* Task goal
Among the lines below, list those containing the string "account".

* Records for the exercise
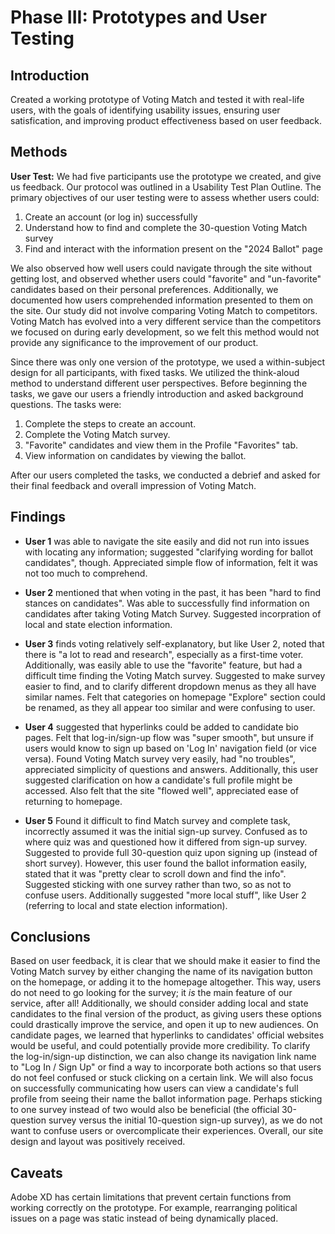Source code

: # Phase III: Prototypes and User Testing

## Introduction

Created a working prototype of Voting Match and tested it with real-life users, with the goals of identifying usability issues, ensuring user satisfication, and improving product effectiveness based on user feedback.

## Methods

**User Test:**  We had five participants use the prototype we created, and give us feedback. Our protocol was outlined in a Usability Test Plan Outline. The primary objectives of our user testing were to assess whether users could:

1. Create an account (or log in) successfully
2. Understand how to find and complete the 30-question Voting Match survey
3. Find and interact with the information present on the "2024 Ballot" page
    
We also observed how well users could navigate through the site without getting lost, and observed whether users could "favorite" and "un-favorite" candidates based on their personal preferences. Additionally, we documented how users comprehended information presented to them on the site. Our study did not involve comparing Voting Match to competitors. Voting Match has evolved into a very different service than the competitors we focused on during early development, so we felt this method would not provide any significance to the improvement of our product.

Since there was only one version of the prototype, we used a within-subject design for all participants, with fixed tasks. We utilized the think-aloud method to understand different user perspectives. Before beginning the tasks, we gave our users a friendly introduction and asked background questions. The tasks were:

1. Complete the steps to create an account.
2. Complete the Voting Match survey.
3. "Favorite" candidates and view them in the Profile "Favorites" tab.
4. View information on candidates by viewing the ballot.

After our users completed the tasks, we conducted a debrief and asked for their final feedback and overall impression of Voting Match.

## Findings

* **User 1** was able to navigate the site easily and did not run into issues with locating any information; suggested "clarifying wording for ballot candidates", though. Appreciated simple flow of information, felt it was not too much to comprehend.

* **User 2** mentioned that when voting in the past, it has been "hard to find stances on candidates". Was able to successfully find information on candidates after taking Voting Match Survey. Suggested incorpration of local and state election information.

* **User 3** finds voting relatively self-explanatory, but like User 2, noted that there is "a lot to read and research", especially as a first-time voter. Additionally, was easily able to use the "favorite" feature, but had a difficult time finding the Voting Match survey. Suggested to make survey easier to find, and to clarify different dropdown menus as they all have similar names. Felt that categories on homepage "Explore" section could be renamed, as they all appear too similar and were confusing to user.

* **User 4** suggested that hyperlinks could be added to candidate bio pages. Felt that log-in/sign-up flow was "super smooth", but unsure if users would know to sign up based on 'Log In' navigation field (or vice versa). Found Voting Match survey very easily, had "no troubles", appreciated simplicity of questions and answers. Additionally, this user suggested clarification on how a candidate's full profile might be accessed. Also felt that the site "flowed well", appreciated ease of returning to homepage.

* **User 5** Found it difficult to find Match survey and complete task, incorrectly assumed it was the initial sign-up survey. Confused as to where quiz was and questioned how it differed from sign-up survey. Suggested to provide full 30-question quiz upon signing up (instead of short survey). However, this user found the ballot information easily, stated that it was "pretty clear to scroll down and find the info". Suggested sticking with one survey rather than two, so as not to confuse users. Additionally suggested "more local stuff", like User 2 (referring to local and state election information).

## Conclusions

Based on user feedback, it is clear that we should make it easier to find the Voting Match survey by either changing the name of its navigation button on the homepage, or adding it to the homepage altogether. This way, users do not need to go looking for the survey; it *is* the main feature of our service, after all! Additionally, we should consider adding local and state candidates to the final version of the product, as giving users these options could drastically improve the service, and open it up to new audiences. On candidate pages, we learned that hyperlinks to candidates' official websites would be useful, and could potentially provide more credibility. To clarify the log-in/sign-up distinction, we can also change its navigation link name to "Log In / Sign Up" or find a way to incorporate both actions so that users do not feel confused or stuck clicking on a certain link. We will also focus on successfully communicating how users can view a candidate's full profile from seeing their name the ballot information page. Perhaps sticking to one survey instead of two would also be beneficial (the official 30-question survey versus the initial 10-question sign-up survey), as we do not want to confuse users or overcomplicate their experiences. Overall, our site design and layout was positively received.

## Caveats

Adobe XD has certain limitations that prevent certain functions from working correctly on the prototype. For example, rearranging political issues on a page was static instead of being dynamically placed.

* Solution to this problem
1. Create an account (or log in) successfully
1. Complete the steps to create an account.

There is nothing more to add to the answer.